> [Work task] Please restate every entry exactly. Leave out the pictures.

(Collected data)
#####

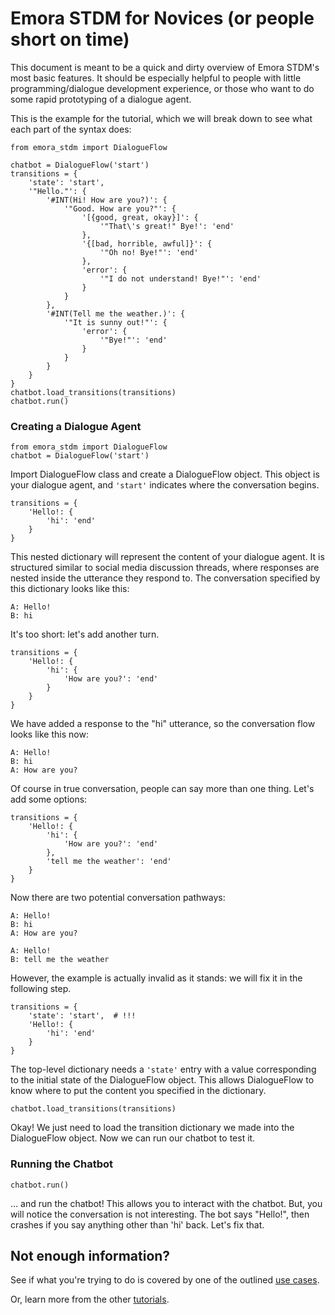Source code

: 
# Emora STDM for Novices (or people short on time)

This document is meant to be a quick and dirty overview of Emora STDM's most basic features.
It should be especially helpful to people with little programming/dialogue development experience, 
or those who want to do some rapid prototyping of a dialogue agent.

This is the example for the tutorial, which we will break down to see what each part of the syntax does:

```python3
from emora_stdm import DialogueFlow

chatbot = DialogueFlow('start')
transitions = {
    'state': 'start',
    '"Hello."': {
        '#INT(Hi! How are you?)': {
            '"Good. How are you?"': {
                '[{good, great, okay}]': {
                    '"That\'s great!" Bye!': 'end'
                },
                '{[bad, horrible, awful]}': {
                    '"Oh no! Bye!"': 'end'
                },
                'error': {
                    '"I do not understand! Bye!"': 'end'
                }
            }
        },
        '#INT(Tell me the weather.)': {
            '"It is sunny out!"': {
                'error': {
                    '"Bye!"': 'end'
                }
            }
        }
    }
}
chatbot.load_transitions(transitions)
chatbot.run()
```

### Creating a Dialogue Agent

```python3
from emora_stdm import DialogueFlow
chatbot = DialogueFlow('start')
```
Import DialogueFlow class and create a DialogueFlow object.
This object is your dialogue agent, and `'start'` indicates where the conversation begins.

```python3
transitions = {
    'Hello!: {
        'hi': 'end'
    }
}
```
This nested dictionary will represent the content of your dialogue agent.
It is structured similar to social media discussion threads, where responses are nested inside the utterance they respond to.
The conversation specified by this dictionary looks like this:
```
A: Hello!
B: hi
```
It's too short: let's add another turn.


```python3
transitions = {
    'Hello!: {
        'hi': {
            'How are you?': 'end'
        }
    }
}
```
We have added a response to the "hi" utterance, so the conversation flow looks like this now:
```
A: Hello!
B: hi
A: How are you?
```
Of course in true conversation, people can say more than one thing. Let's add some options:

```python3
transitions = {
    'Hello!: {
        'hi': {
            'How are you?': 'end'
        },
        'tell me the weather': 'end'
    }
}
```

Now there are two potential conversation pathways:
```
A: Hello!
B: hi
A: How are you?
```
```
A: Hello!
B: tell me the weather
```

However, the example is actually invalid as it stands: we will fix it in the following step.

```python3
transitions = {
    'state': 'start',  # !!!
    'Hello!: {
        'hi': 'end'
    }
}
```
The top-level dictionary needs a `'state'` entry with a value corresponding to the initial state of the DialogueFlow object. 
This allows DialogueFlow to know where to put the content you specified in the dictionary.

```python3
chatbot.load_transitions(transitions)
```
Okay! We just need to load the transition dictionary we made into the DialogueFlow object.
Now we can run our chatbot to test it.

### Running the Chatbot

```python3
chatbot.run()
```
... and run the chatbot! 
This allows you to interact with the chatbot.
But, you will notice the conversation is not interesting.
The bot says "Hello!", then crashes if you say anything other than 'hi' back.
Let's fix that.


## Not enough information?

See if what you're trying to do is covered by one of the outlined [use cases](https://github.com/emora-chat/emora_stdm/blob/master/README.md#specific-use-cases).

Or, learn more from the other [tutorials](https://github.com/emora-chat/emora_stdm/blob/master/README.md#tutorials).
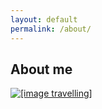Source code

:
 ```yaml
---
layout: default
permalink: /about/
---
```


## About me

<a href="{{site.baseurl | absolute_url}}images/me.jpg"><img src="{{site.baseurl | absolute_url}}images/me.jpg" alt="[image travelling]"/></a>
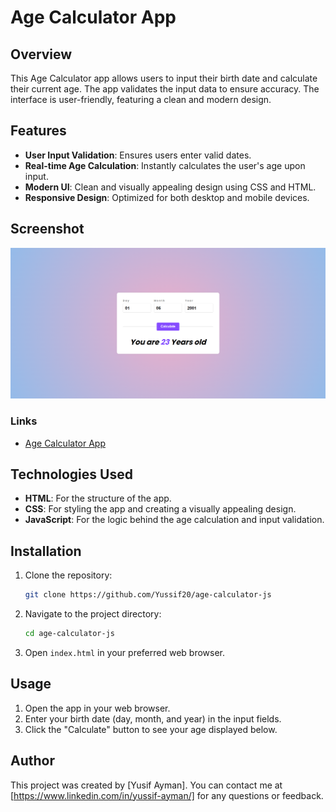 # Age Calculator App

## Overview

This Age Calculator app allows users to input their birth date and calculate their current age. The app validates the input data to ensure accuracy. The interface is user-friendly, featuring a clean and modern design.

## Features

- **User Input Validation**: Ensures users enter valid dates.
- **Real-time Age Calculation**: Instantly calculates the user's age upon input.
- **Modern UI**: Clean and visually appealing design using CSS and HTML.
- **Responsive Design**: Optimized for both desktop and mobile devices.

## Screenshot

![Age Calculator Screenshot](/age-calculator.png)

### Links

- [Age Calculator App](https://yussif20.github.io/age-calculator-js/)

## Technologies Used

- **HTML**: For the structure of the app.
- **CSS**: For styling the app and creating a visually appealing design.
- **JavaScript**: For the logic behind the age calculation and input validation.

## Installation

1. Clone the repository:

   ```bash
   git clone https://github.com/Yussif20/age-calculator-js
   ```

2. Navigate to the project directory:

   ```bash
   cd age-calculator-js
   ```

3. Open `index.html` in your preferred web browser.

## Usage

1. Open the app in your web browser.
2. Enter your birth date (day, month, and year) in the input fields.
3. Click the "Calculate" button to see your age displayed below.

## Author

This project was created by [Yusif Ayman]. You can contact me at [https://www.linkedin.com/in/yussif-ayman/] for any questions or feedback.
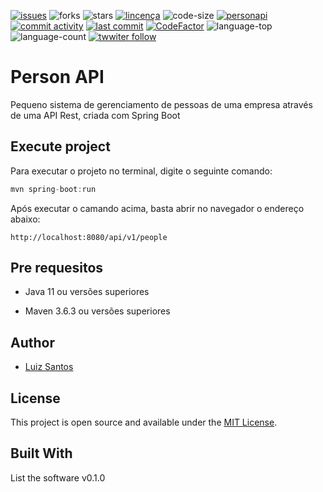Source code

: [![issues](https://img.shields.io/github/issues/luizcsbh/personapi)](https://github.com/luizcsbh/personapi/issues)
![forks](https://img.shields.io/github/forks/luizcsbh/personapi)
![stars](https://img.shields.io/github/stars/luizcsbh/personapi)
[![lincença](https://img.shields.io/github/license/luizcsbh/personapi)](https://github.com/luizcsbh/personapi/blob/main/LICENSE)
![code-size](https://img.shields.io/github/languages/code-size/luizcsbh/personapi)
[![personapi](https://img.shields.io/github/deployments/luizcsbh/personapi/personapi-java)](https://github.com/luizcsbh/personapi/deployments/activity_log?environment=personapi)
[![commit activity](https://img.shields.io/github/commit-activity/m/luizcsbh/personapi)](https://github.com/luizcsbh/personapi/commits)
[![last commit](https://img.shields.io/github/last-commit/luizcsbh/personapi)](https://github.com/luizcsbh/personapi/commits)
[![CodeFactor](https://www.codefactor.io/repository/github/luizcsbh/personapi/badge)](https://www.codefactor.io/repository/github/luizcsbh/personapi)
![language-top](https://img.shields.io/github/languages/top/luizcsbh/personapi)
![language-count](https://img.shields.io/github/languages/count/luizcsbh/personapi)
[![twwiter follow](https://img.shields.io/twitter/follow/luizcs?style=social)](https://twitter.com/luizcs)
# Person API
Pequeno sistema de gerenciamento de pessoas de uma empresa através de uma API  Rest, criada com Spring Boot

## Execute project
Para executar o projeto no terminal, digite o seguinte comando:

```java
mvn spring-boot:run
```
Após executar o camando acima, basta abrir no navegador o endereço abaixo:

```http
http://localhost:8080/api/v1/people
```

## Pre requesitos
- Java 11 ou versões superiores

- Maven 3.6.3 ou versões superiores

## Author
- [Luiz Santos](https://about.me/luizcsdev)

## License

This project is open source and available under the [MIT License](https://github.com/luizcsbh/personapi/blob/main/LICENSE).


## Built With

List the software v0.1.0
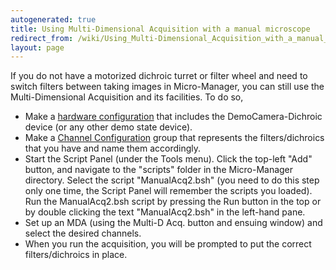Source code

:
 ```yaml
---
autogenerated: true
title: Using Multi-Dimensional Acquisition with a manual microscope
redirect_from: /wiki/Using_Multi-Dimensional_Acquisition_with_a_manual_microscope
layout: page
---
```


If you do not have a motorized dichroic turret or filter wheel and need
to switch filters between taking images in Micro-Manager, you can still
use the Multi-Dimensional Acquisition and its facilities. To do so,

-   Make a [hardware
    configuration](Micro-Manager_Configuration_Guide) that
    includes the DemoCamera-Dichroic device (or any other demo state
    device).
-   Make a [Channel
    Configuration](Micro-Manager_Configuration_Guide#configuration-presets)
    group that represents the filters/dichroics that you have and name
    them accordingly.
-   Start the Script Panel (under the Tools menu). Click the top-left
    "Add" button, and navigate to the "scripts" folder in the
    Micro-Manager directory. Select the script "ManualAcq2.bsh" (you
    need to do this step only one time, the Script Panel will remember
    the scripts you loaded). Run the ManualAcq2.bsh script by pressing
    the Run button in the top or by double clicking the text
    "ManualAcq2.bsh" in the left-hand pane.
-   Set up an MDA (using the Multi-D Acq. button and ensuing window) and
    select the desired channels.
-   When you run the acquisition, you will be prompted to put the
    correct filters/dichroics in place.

#####

> [Solution]
Source code

: 
# Emora STDM for Novices (or people short on time)

This document is meant to be a quick and dirty overview of Emora STDM's most basic features.
It should be especially helpful to people with little programming/dialogue development experience, 
or those who want to do some rapid prototyping of a dialogue agent.

This is the example for the tutorial, which we will break down to see what each part of the syntax does:

```python3
from emora_stdm import DialogueFlow

chatbot = DialogueFlow('start')
transitions = {
    'state': 'start',
    '"Hello."': {
        '#INT(Hi! How are you?)': {
            '"Good. How are you?"': {
                '[{good, great, okay}]': {
                    '"That\'s great!" Bye!': 'end'
                },
                '{[bad, horrible, awful]}': {
                    '"Oh no! Bye!"': 'end'
                },
                'error': {
                    '"I do not understand! Bye!"': 'end'
                }
            }
        },
        '#INT(Tell me the weather.)': {
            '"It is sunny out!"': {
                'error': {
                    '"Bye!"': 'end'
                }
            }
        }
    }
}
chatbot.load_transitions(transitions)
chatbot.run()
```

### Creating a Dialogue Agent

```python3
from emora_stdm import DialogueFlow
chatbot = DialogueFlow('start')
```
Import DialogueFlow class and create a DialogueFlow object.
This object is your dialogue agent, and `'start'` indicates where the conversation begins.

```python3
transitions = {
    'Hello!: {
        'hi': 'end'
    }
}
```
This nested dictionary will represent the content of your dialogue agent.
It is structured similar to social media discussion threads, where responses are nested inside the utterance they respond to.
The conversation specified by this dictionary looks like this:
```
A: Hello!
B: hi
```
It's too short: let's add another turn.


```python3
transitions = {
    'Hello!: {
        'hi': {
            'How are you?': 'end'
        }
    }
}
```
We have added a response to the "hi" utterance, so the conversation flow looks like this now:
```
A: Hello!
B: hi
A: How are you?
```
Of course in true conversation, people can say more than one thing. Let's add some options:

```python3
transitions = {
    'Hello!: {
        'hi': {
            'How are you?': 'end'
        },
        'tell me the weather': 'end'
    }
}
```

Now there are two potential conversation pathways:
```
A: Hello!
B: hi
A: How are you?
```
```
A: Hello!
B: tell me the weather
```

However, the example is actually invalid as it stands: we will fix it in the following step.

```python3
transitions = {
    'state': 'start',  # !!!
    'Hello!: {
        'hi': 'end'
    }
}
```
The top-level dictionary needs a `'state'` entry with a value corresponding to the initial state of the DialogueFlow object. 
This allows DialogueFlow to know where to put the content you specified in the dictionary.

```python3
chatbot.load_transitions(transitions)
```
Okay! We just need to load the transition dictionary we made into the DialogueFlow object.
Now we can run our chatbot to test it.

### Running the Chatbot

```python3
chatbot.run()
```
... and run the chatbot! 
This allows you to interact with the chatbot.
But, you will notice the conversation is not interesting.
The bot says "Hello!", then crashes if you say anything other than 'hi' back.
Let's fix that.


## Not enough information?

See if what you're trying to do is covered by one of the outlined [use cases](https://github.com/emora-chat/emora_stdm/blob/master/README.md#specific-use-cases).

Or, learn more from the other [tutorials](https://github.com/emora-chat/emora_stdm/blob/master/README.md#tutorials).
Source code

:
 ```yaml
---
layout: default
permalink: /about/
---
```


## About me

<a href="{{site.baseurl | absolute_url}}images/me.jpg"><img src="{{site.baseurl | absolute_url}}images/me.jpg" alt="[image travelling]"/></a>
 # Age Calculator App

## Overview

This Age Calculator app allows users to input their birth date and calculate their current age. The app validates the input data to ensure accuracy. The interface is user-friendly, featuring a clean and modern design.

## Features

- **User Input Validation**: Ensures users enter valid dates.
- **Real-time Age Calculation**: Instantly calculates the user's age upon input.
- **Modern UI**: Clean and visually appealing design using CSS and HTML.
- **Responsive Design**: Optimized for both desktop and mobile devices.

## Screenshot

![Age Calculator Screenshot](/age-calculator.png)

### Links

- [Age Calculator App](https://yussif20.github.io/age-calculator-js/)

## Technologies Used

- **HTML**: For the structure of the app.
- **CSS**: For styling the app and creating a visually appealing design.
- **JavaScript**: For the logic behind the age calculation and input validation.

## Installation

1. Clone the repository:

   ```bash
   git clone https://github.com/Yussif20/age-calculator-js
   ```

2. Navigate to the project directory:

   ```bash
   cd age-calculator-js
   ```

3. Open `index.html` in your preferred web browser.

## Usage

1. Open the app in your web browser.
2. Enter your birth date (day, month, and year) in the input fields.
3. Click the "Calculate" button to see your age displayed below.

## Author

This project was created by [Yusif Ayman]. You can contact me at [https://www.linkedin.com/in/yussif-ayman/] for any questions or feedback.
Source code

: [![issues](https://img.shields.io/github/issues/luizcsbh/personapi)](https://github.com/luizcsbh/personapi/issues)
![forks](https://img.shields.io/github/forks/luizcsbh/personapi)
![stars](https://img.shields.io/github/stars/luizcsbh/personapi)
[![lincença](https://img.shields.io/github/license/luizcsbh/personapi)](https://github.com/luizcsbh/personapi/blob/main/LICENSE)
![code-size](https://img.shields.io/github/languages/code-size/luizcsbh/personapi)
[![personapi](https://img.shields.io/github/deployments/luizcsbh/personapi/personapi-java)](https://github.com/luizcsbh/personapi/deployments/activity_log?environment=personapi)
[![commit activity](https://img.shields.io/github/commit-activity/m/luizcsbh/personapi)](https://github.com/luizcsbh/personapi/commits)
[![last commit](https://img.shields.io/github/last-commit/luizcsbh/personapi)](https://github.com/luizcsbh/personapi/commits)
[![CodeFactor](https://www.codefactor.io/repository/github/luizcsbh/personapi/badge)](https://www.codefactor.io/repository/github/luizcsbh/personapi)
![language-top](https://img.shields.io/github/languages/top/luizcsbh/personapi)
![language-count](https://img.shields.io/github/languages/count/luizcsbh/personapi)
[![twwiter follow](https://img.shields.io/twitter/follow/luizcs?style=social)](https://twitter.com/luizcs)
# Person API
Pequeno sistema de gerenciamento de pessoas de uma empresa através de uma API  Rest, criada com Spring Boot

## Execute project
Para executar o projeto no terminal, digite o seguinte comando:

```java
mvn spring-boot:run
```
Após executar o camando acima, basta abrir no navegador o endereço abaixo:

```http
http://localhost:8080/api/v1/people
```

## Pre requesitos
- Java 11 ou versões superiores

- Maven 3.6.3 ou versões superiores

## Author
- [Luiz Santos](https://about.me/luizcsdev)

## License

This project is open source and available under the [MIT License](https://github.com/luizcsbh/personapi/blob/main/LICENSE).


## Built With

List the software v0.1.0
Source code

:
 ```yaml
---
autogenerated: true
title: Using Multi-Dimensional Acquisition with a manual microscope
redirect_from: /wiki/Using_Multi-Dimensional_Acquisition_with_a_manual_microscope
layout: page
---
```


If you do not have a motorized dichroic turret or filter wheel and need
to switch filters between taking images in Micro-Manager, you can still
use the Multi-Dimensional Acquisition and its facilities. To do so,

-   Make a [hardware
    configuration](Micro-Manager_Configuration_Guide) that
    includes the DemoCamera-Dichroic device (or any other demo state
    device).
-   Make a [Channel
    Configuration](Micro-Manager_Configuration_Guide#configuration-presets)
    group that represents the filters/dichroics that you have and name
    them accordingly.
-   Start the Script Panel (under the Tools menu). Click the top-left
    "Add" button, and navigate to the "scripts" folder in the
    Micro-Manager directory. Select the script "ManualAcq2.bsh" (you
    need to do this step only one time, the Script Panel will remember
    the scripts you loaded). Run the ManualAcq2.bsh script by pressing
    the Run button in the top or by double clicking the text
    "ManualAcq2.bsh" in the left-hand pane.
-   Set up an MDA (using the Multi-D Acq. button and ensuing window) and
    select the desired channels.
-   When you run the acquisition, you will be prompted to put the
    correct filters/dichroics in place.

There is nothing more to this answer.